Each line that contains the word "alice" is to be copied from the records below.

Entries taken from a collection
★ ★ ★ ★ ★
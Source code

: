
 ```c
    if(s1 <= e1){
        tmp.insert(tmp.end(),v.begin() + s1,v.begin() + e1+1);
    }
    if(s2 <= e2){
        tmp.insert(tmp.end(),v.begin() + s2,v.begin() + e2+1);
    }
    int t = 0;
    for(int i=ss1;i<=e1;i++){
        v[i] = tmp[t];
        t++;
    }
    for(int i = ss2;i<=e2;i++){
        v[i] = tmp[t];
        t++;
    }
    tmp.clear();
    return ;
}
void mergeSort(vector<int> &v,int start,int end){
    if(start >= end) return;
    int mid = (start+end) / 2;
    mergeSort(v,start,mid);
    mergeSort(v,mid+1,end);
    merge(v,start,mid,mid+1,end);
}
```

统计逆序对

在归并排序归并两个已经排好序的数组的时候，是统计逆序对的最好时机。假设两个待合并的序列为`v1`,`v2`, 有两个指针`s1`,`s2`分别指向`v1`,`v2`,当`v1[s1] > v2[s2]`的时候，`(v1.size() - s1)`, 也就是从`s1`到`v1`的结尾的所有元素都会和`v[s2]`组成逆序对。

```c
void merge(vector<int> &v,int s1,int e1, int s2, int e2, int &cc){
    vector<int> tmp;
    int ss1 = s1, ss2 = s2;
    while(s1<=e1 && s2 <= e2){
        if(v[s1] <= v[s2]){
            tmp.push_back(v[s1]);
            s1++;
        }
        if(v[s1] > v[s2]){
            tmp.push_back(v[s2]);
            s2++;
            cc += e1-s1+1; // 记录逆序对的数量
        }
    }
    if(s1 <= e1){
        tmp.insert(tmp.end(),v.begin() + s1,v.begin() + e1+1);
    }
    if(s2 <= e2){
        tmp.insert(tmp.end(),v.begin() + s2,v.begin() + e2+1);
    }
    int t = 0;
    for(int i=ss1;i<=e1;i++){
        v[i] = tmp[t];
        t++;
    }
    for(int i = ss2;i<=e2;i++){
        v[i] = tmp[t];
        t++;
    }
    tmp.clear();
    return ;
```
★ ★ ★ ★ ★
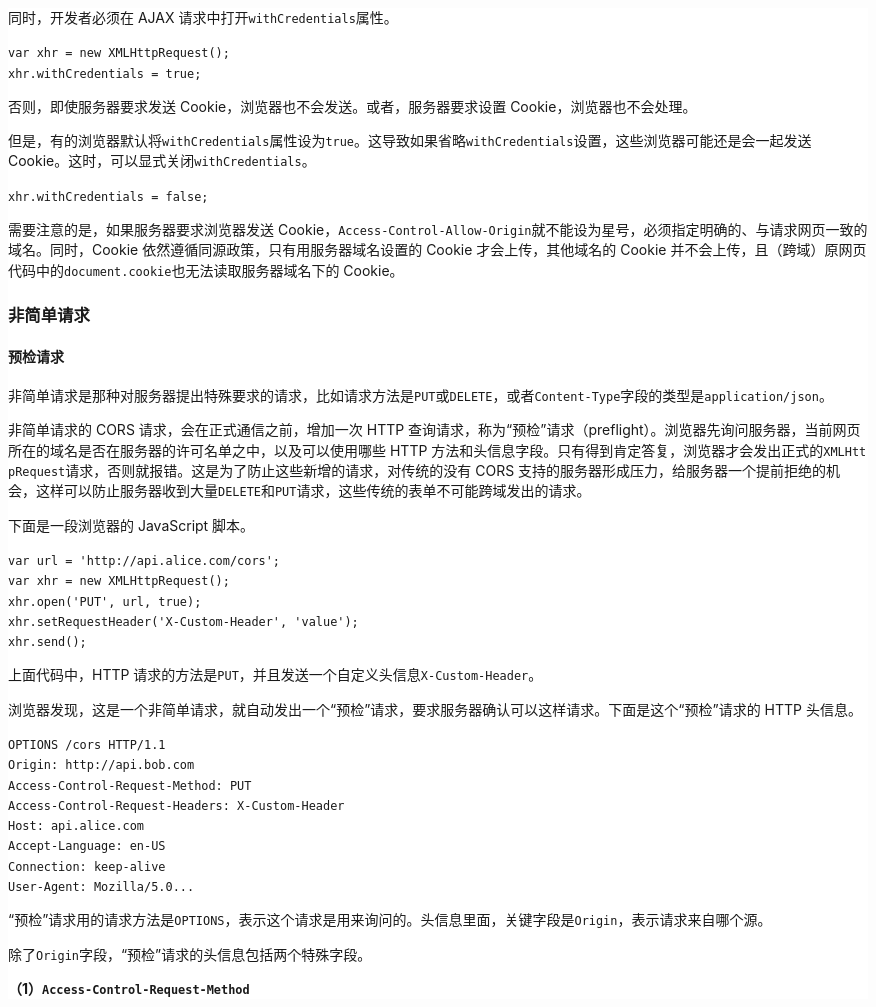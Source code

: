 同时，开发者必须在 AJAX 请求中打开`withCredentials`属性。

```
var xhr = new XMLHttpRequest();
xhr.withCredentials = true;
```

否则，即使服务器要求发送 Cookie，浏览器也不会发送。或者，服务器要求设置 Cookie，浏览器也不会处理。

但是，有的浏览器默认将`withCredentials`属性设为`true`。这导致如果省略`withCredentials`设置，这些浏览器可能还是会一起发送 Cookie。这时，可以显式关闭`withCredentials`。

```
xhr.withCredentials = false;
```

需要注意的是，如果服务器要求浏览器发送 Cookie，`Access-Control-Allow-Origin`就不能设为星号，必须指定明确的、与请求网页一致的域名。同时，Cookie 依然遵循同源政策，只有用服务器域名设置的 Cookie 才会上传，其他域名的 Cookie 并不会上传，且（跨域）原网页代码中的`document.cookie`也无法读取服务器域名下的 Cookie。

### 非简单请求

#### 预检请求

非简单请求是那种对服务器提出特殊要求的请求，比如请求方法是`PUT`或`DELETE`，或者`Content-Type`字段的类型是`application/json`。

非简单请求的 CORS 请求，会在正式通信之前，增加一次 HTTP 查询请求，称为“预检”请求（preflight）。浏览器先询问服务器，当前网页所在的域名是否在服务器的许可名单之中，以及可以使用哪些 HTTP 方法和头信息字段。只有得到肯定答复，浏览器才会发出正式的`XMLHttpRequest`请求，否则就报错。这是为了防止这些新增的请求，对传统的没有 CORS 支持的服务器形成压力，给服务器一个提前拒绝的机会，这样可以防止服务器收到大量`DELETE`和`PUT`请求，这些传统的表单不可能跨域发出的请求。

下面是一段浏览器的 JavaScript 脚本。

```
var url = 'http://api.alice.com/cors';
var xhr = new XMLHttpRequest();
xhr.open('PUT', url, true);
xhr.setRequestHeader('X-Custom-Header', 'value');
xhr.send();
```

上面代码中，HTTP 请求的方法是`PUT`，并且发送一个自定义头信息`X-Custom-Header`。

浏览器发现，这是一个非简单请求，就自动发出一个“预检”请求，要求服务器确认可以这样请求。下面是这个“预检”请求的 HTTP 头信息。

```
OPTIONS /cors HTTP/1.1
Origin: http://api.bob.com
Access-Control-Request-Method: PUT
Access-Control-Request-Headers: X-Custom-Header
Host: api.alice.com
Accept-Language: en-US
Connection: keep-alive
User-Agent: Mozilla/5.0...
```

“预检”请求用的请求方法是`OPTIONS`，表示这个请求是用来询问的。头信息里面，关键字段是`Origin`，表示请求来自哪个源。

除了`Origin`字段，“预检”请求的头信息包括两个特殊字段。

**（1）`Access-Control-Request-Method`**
★ ★ ★ ★ ★
* FINISHED EXERCISE:
var url = 'http://api.alice.com/cors';
Host: api.alice.com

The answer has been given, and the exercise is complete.